DACA lies cloud immigration debate
The moment that the administration made the announcement to end DACA, Team Trump essentially conceded that Obama had the power to launch it in the first place.
That was a smart concession to make. There's a simple reason why no court ever declared DACA unconstitutional. It's because -- despite all the smoke and spin from the right -- it's likely that the program was lawful all along.
A different program -- Deferred Action for Parental Accountability (DAPA), which was aimed at the parents of U.S.-born children -- was successfully challenged in court. But DACA is not DAPA.
More importantly, in that case, United States v. Texas, U.S. district judge Andrew Hanen ducked the issue of whether either program was constitutional.
DACA's critics also insist that Obama overstepped his bounds because a president doesn't have the power to make laws.
But this wasn't a case of Obama making his own law. It was merely an instance of a president doing what he is empowered to do by the Constitution: executing the law. In this case, that meant deciding who gets deported and when.

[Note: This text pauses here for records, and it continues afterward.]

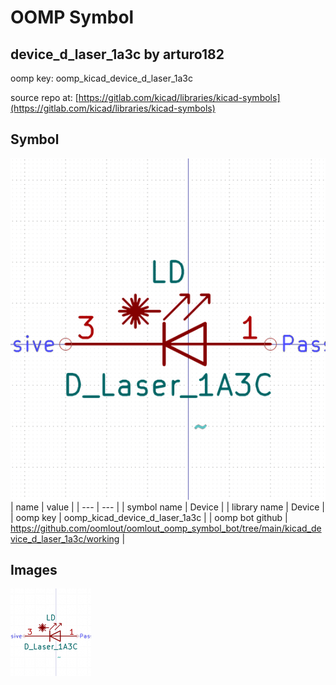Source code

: # OOMP Symbol  
## device_d_laser_1a3c  by arturo182  
  
oomp key: oomp_kicad_device_d_laser_1a3c  
  
source repo at: [https://gitlab.com/kicad/libraries/kicad-symbols](https://gitlab.com/kicad/libraries/kicad-symbols)  
## Symbol  
  
[![working.png](working_600.png)](working.png)  
| name | value | 
| --- | --- | 
| symbol name | Device | 
| library name | Device | 
| oomp key | oomp_kicad_device_d_laser_1a3c | 
| oomp bot github | https://github.com/oomlout/oomlout_oomp_symbol_bot/tree/main/kicad_device_d_laser_1a3c/working | 
## Images  
  
[![working.png](working_140.png)](working.png)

You see, Republicans are defending a Constitution they apparently haven't read. The legislative branch makes the laws but the executive branch decides how and when those laws are enforced. In this case, that means deciding who gets deported and who doesn't, and in six months, who gets deported again.
The GOP can't have it both ways. Either a president -- any president -- has the power to stop and restart deportations or he doesn't. Which is it?
If you don't like DACA, and you're glad that Trump killed it, that's fine. But don't lie about the program or its recipients to make yourself feel better about your position.
This just amounts to more deception. And the immigration debate has enough of that already.